Start of Excerpted records

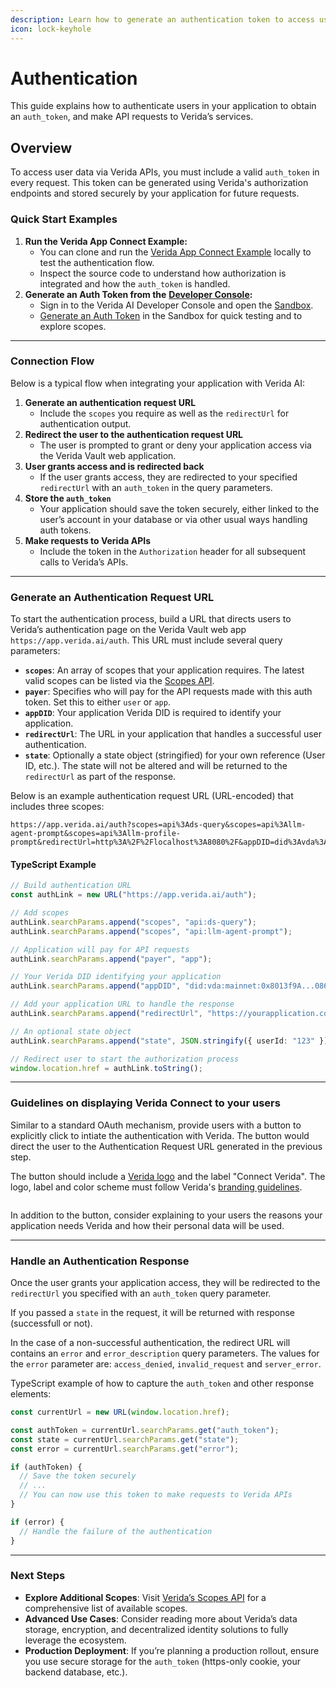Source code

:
 ```yaml
---
description: Learn how to generate an authentication token to access user data
icon: lock-keyhole
---
```


# Authentication

This guide explains how to authenticate users in your application to obtain an `auth_token`, and make API requests to Verida’s services.

## Overview

To access user data via Verida APIs, you must include a valid `auth_token` in every request. This token can be generated using Verida's authorization endpoints and stored securely by your application for future requests.

### Quick Start Examples

1. **Run the Verida App Connect Example:**
   * You can clone and run the [Verida App Connect Example](https://github.com/verida/app-connect-example) locally to test the authentication flow.
   * Inspect the source code to understand how authorization is integrated and how the `auth_token` is handled.
2. **Generate an Auth Token from the** [**Developer Console**](https://admin.verida.ai/)**:**
   * Sign in to the Verida AI Developer Console and open the [Sandbox](https://admin.verida.ai/sandbox).
   * [Generate an Auth Token](https://admin.verida.ai/sandbox/generate-token) in the Sandbox for quick testing and to explore scopes.

***

### Connection Flow

Below is a typical flow when integrating your application with Verida AI:

1. **Generate an authentication request URL**
   * Include the `scopes` you require as well as the `redirectUrl` for authentication output.
2. **Redirect the user to the authentication request URL**
   * The user is prompted to grant or deny your application access via the Verida Vault web application.
3. **User grants access and is redirected back**
   * If the user grants access, they are redirected to your specified `redirectUrl` with an `auth_token` in the query parameters.
4. **Store the `auth_token`**
   * Your application should save the token securely, either linked to the user’s account in your database or via other usual ways handling auth tokens.
5. **Make requests to Verida APIs**
   * Include the token in the `Authorization` header for all subsequent calls to Verida’s APIs.

***

### Generate an Authentication Request URL

To start the authentication process, build a URL that directs users to Verida’s authentication page on the Verida Vault web app `https://app.verida.ai/auth`. This URL must include several query parameters:

* **`scopes`**: An array of scopes that your application requires. The latest valid scopes can be listed via the [Scopes API](https://api.verida.ai/api/rest/v1/auth/scopes).
* **`payer`**: Specifies who will pay for the API requests made with this auth token. Set this to either `user` or `app`.
* **`appDID`**: Your application Verida DID is required to identify your application. 
* **`redirectUrl`**: The URL in your application that handles a successful user authentication.
* **`state`**: Optionally a state object (stringified) for your own reference (User ID, etc.). The state will not be altered and will be returned to the `redirectUrl` as part of the response.

Below is an example authentication request URL (URL-encoded) that includes three scopes:

```
https://app.verida.ai/auth?scopes=api%3Ads-query&scopes=api%3Allm-agent-prompt&scopes=api%3Allm-profile-prompt&redirectUrl=http%3A%2F%2Flocalhost%3A8080%2F&appDID=did%3Avda%3Amainnet%3A0x8013f9A...086
```

#### TypeScript Example

```ts
// Build authentication URL
const authLink = new URL("https://app.verida.ai/auth");

// Add scopes
authLink.searchParams.append("scopes", "api:ds-query");
authLink.searchParams.append("scopes", "api:llm-agent-prompt");

// Application will pay for API requests
authLink.searchParams.append("payer", "app");

// Your Verida DID identifying your application
authLink.searchParams.append("appDID", "did:vda:mainnet:0x8013f9A...086");

// Add your application URL to handle the response
authLink.searchParams.append("redirectUrl", "https://yourapplication.com/auth-callback");

// An optional state object
authLink.searchParams.append("state", JSON.stringify({ userId: "123" }));

// Redirect user to start the authorization process
window.location.href = authLink.toString();
```

***

### Guidelines on displaying Verida Connect to your users

Similar to a standard OAuth mechanism, provide users with a button to explicitly click to intiate the authentication with Verida. The button would direct the user to the Authentication Request URL generated in the previous step.

The button should include a [Verida logo](https://community.verida.network/verida-overview/brand-assets#download-the-brand-asset-pack) and the label "Connect Verida". The logo, label and color scheme must follow Verida's [branding guidelines](https://community.verida.network/verida-overview/brand-assets).

<figure><img src="https://assets.verida.io/auth/Connect-Verida.png" alt=""><figcaption></figcaption></figure>

In addition to the button, consider explaining to your users the reasons your application needs Verida and how their personal data will be used.

***

### Handle an Authentication Response

Once the user grants your application access, they will be redirected to the `redirectUrl` you specified with an `auth_token` query parameter.

If you passed a `state` in the request, it will be returned with response (successfull or not).

In the case of a non-successful authentication, the redirect URL will contains an `error` and `error_description` query parameters. The values for the `error` parameter are: `access_denied`, `invalid_request` and `server_error`.

TypeScript example of how to capture the `auth_token` and other response elements:

```ts
const currentUrl = new URL(window.location.href);

const authToken = currentUrl.searchParams.get("auth_token");
const state = currentUrl.searchParams.get("state");
const error = currentUrl.searchParams.get("error");

if (authToken) {
  // Save the token securely
  // ...  
  // You can now use this token to make requests to Verida APIs
}

if (error) {
  // Handle the failure of the authentication
}
```

***

### Next Steps

* **Explore Additional Scopes**: Visit [Verida’s Scopes API](https://api.verida.ai/api/rest/v1/auth/scopes) for a comprehensive list of available scopes.
* **Advanced Use Cases**: Consider reading more about Verida’s data storage, encryption, and decentralized identity solutions to fully leverage the ecosystem.
* **Production Deployment**: If you’re planning a production rollout, ensure you use secure storage for the `auth_token` (https-only cookie, your backend database, etc.).
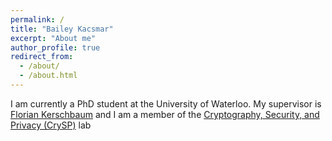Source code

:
 ```yaml
---
permalink: /
title: "Bailey Kacsmar"
excerpt: "About me"
author_profile: true
redirect_from: 
  - /about/
  - /about.html
---
```

I am currently a PhD student at the University of Waterloo. My supervisor is [Florian Kerschbaum](https://cs.uwaterloo.ca/~fkerschb/) and I am a member of the  [Cryptography, Security, and Privacy (CrySP)](https://crysp.uwaterloo.ca/) lab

End of Excerpted records

What to work on
Ascertain the number of lines in the entries that include the word "redirected", and report only that number.

Exercise output
3